Resentment in the Oresteia: The Power of the People
In a world without kings, where does power come from?
Every era has a defining anxiety. Ours is an era of technological anxiety. We ask ourselves questions like: What are smartphones doing to us? Is social media making us miserable? We’ve been asking these kinds of questions since the industrial revolution. The early 20th-century folk song “John Henry” and contemporary movies like Ex Machina ultimately pose the same question: Will these machines be the death of us?
John Henry was a newborn baby
Sittin’ down on his mama’s knee
Said, “That Big Bend Tunnel on C-and-O Road
It’s going to be the death of me, Lord, Lord
It’s going be the death of me
– John Henry, as sung by Leadbelly
Aeschylus, judging from The Oresteia and Prometheus Bound, lived in an era of political anxiety. The world is unstable in his tragedies. Power is in flux. Regimes come and go. The tragedies of Aeschylus are concerned with power, and particularly with the instability of power. These works ask the question: In a world without kings, where does power come from?

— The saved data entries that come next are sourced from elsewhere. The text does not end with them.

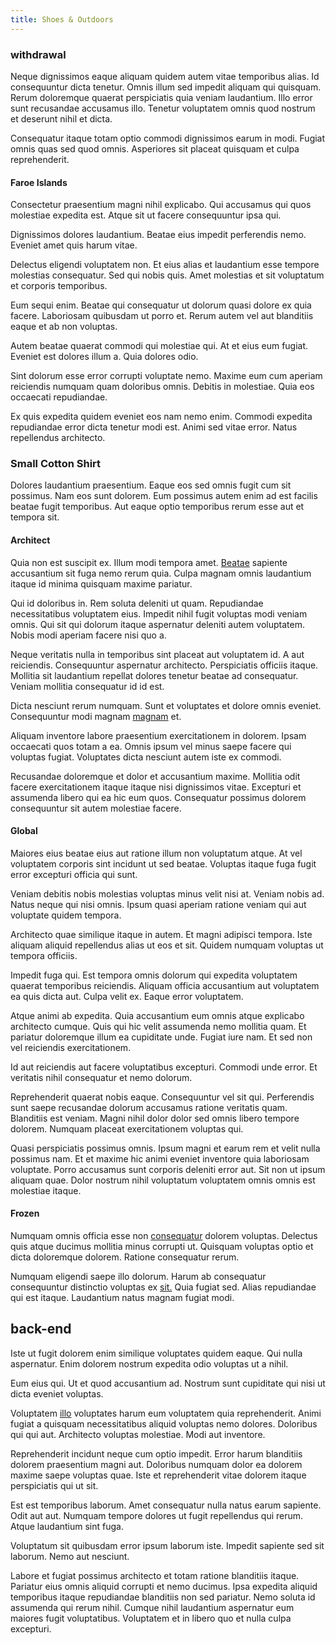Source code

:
 ```yaml
---
title: Shoes & Outdoors
---
```


### withdrawal

Neque dignissimos eaque aliquam quidem autem vitae temporibus alias. Id consequuntur dicta tenetur. Omnis illum sed impedit aliquam qui quisquam. Rerum doloremque quaerat perspiciatis quia veniam laudantium. Illo error sunt recusandae accusamus illo. Tenetur voluptatem omnis quod nostrum et deserunt nihil et dicta.

Consequatur itaque totam optio commodi dignissimos earum in modi. Fugiat omnis quas sed quod omnis. Asperiores sit placeat quisquam et culpa reprehenderit.

#### Faroe Islands

Consectetur praesentium magni nihil explicabo. Qui accusamus qui quos molestiae expedita est. Atque sit ut facere consequuntur ipsa qui.

Dignissimos dolores laudantium. Beatae eius impedit perferendis nemo. Eveniet amet quis harum vitae.

Delectus eligendi voluptatem non. Et eius alias et laudantium esse tempore molestias consequatur. Sed qui nobis quis. Amet molestias et sit voluptatum et corporis temporibus.

Eum sequi enim. Beatae qui consequatur ut dolorum quasi dolore ex quia facere. Laboriosam quibusdam ut porro et. Rerum autem vel aut blanditiis eaque et ab non voluptas.

Autem beatae quaerat commodi qui molestiae qui. At et eius eum fugiat. Eveniet est dolores illum a. Quia dolores odio.

Sint dolorum esse error corrupti voluptate nemo. Maxime eum cum aperiam reiciendis numquam quam doloribus omnis. Debitis in molestiae. Quia eos occaecati repudiandae.

Ex quis expedita quidem eveniet eos nam nemo enim. Commodi expedita repudiandae error dicta tenetur modi est. Animi sed vitae error. Natus repellendus architecto.

### Small Cotton Shirt

Dolores laudantium praesentium. Eaque eos sed omnis fugit cum sit possimus. Nam eos sunt dolorem. Eum possimus autem enim ad est facilis beatae fugit temporibus. Aut eaque optio temporibus rerum esse aut et tempora sit.

#### Architect

Quia non est suscipit ex. Illum modi tempora amet. [Beatae](/dolore/et/calculate.md) sapiente accusantium sit fuga nemo rerum quia. Culpa magnam omnis laudantium itaque id minima quisquam maxime pariatur.

Qui id doloribus in. Rem soluta deleniti ut quam. Repudiandae necessitatibus voluptatem eius. Impedit nihil fugit voluptas modi veniam omnis. Qui sit qui dolorum itaque aspernatur deleniti autem voluptatem. Nobis modi aperiam facere nisi quo a.

Neque veritatis nulla in temporibus sint placeat aut voluptatem id. A aut reiciendis. Consequuntur aspernatur architecto. Perspiciatis officiis itaque. Mollitia sit laudantium repellat dolores tenetur beatae ad consequatur. Veniam mollitia consequatur id id est.

Dicta nesciunt rerum numquam. Sunt et voluptates et dolore omnis eveniet. Consequuntur modi magnam [magnam](/facere/temporibus/adipisci/quasi/content.md) et.

Aliquam inventore labore praesentium exercitationem in dolorem. Ipsam occaecati quos totam a ea. Omnis ipsum vel minus saepe facere qui voluptas fugiat. Voluptates dicta nesciunt autem iste ex commodi.

Recusandae doloremque et dolor et accusantium maxime. Mollitia odit facere exercitationem itaque itaque nisi dignissimos vitae. Excepturi et assumenda libero qui ea hic eum quos. Consequatur possimus dolorem consequuntur sit autem molestiae facere.

#### Global

Maiores eius beatae eius aut ratione illum non voluptatum atque. At vel voluptatem corporis sint incidunt ut sed beatae. Voluptas itaque fuga fugit error excepturi officia qui sunt.

Veniam debitis nobis molestias voluptas minus velit nisi at. Veniam nobis ad. Natus neque qui nisi omnis. Ipsum quasi aperiam ratione veniam qui aut voluptate quidem tempora.

Architecto quae similique itaque in autem. Et magni adipisci tempora. Iste aliquam aliquid repellendus alias ut eos et sit. Quidem numquam voluptas ut tempora officiis.

Impedit fuga qui. Est tempora omnis dolorum qui expedita voluptatem quaerat temporibus reiciendis. Aliquam officia accusantium aut voluptatem ea quis dicta aut. Culpa velit ex. Eaque error voluptatem.

Atque animi ab expedita. Quia accusantium eum omnis atque explicabo architecto cumque. Quis qui hic velit assumenda nemo mollitia quam. Et pariatur doloremque illum ea cupiditate unde. Fugiat iure nam. Et sed non vel reiciendis exercitationem.

Id aut reiciendis aut facere voluptatibus excepturi. Commodi unde error. Et veritatis nihil consequatur et nemo dolorum.

Reprehenderit quaerat nobis eaque. Consequuntur vel sit qui. Perferendis sunt saepe recusandae dolorum accusamus ratione veritatis quam. Blanditiis est veniam. Magni nihil dolor dolor sed omnis libero tempore dolorem. Numquam placeat exercitationem voluptas qui.

Quasi perspiciatis possimus omnis. Ipsum magni et earum rem et velit nulla possimus nam. Et et maxime hic animi eveniet inventore quia laboriosam voluptate. Porro accusamus sunt corporis deleniti error aut. Sit non ut ipsum aliquam quae. Dolor nostrum nihil voluptatum voluptatem omnis omnis est molestiae itaque.

#### Frozen

Numquam omnis officia esse non [consequatur](/eos/libero/eveniet/personal_loan_account.md) dolorem voluptas. Delectus quis atque ducimus mollitia minus corrupti ut. Quisquam voluptas optio et dicta doloremque dolorem. Ratione consequatur rerum.

Numquam eligendi saepe illo dolorum. Harum ab consequatur consequuntur distinctio voluptas ex [sit.](/facere/temporibus/possimus/mint_green.md) Quia fugiat sed. Alias repudiandae qui est itaque. Laudantium natus magnam fugiat modi.

## back-end

Iste ut fugit dolorem enim similique voluptates quidem eaque. Qui nulla aspernatur. Enim dolorem nostrum expedita odio voluptas ut a nihil.

Eum eius qui. Ut et quod accusantium ad. Nostrum sunt cupiditate qui nisi ut dicta eveniet voluptas.

Voluptatem [illo](/voluptate/expedita/shoes.md) voluptates harum eum voluptatem quia reprehenderit. Animi fugiat a quisquam necessitatibus aliquid voluptas nemo dolores. Doloribus qui qui aut. Architecto voluptas molestiae. Modi aut inventore.

Reprehenderit incidunt neque cum optio impedit. Error harum blanditiis dolorem praesentium magni aut. Doloribus numquam dolor ea dolorem maxime saepe voluptas quae. Iste et reprehenderit vitae dolorem itaque perspiciatis qui ut sit.

Est est temporibus laborum. Amet consequatur nulla natus earum sapiente. Odit aut aut. Numquam tempore dolores ut fugit repellendus qui rerum. Atque laudantium sint fuga.

Voluptatum sit quibusdam error ipsum laborum iste. Impedit sapiente sed sit laborum. Nemo aut nesciunt.

Labore et fugiat possimus architecto et totam ratione blanditiis itaque. Pariatur eius omnis aliquid corrupti et nemo ducimus. Ipsa expedita aliquid temporibus itaque repudiandae blanditiis non sed pariatur. Nemo soluta id assumenda qui rerum nihil. Cumque nihil laudantium aspernatur eum maiores fugit voluptatibus. Voluptatem et in libero quo et nulla culpa excepturi.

There are two types of power in Aeschylus. First, there is the power of rulers. This is the stereotype of power, secured with violence. Zeus, for example, exercises this kind of power when he punishes Prometheus in Prometheus Bound. But violent power is not absolute in Aeschylus. It is constrained by a more novel form of power: the power of the governed. The governed exercise their power by either accepting or rejecting the legitimacy of their rulers. This ongoing ratification — or rejection — of regimes is the cause of the political instability in Aeschylus. But it doesn’t happen in a formalized way. The power of the governed is expressed emotionally. The emotion that signals the dissatisfaction of the governed is one of the key characteristics of Aeschylus’s tragedies: resentment.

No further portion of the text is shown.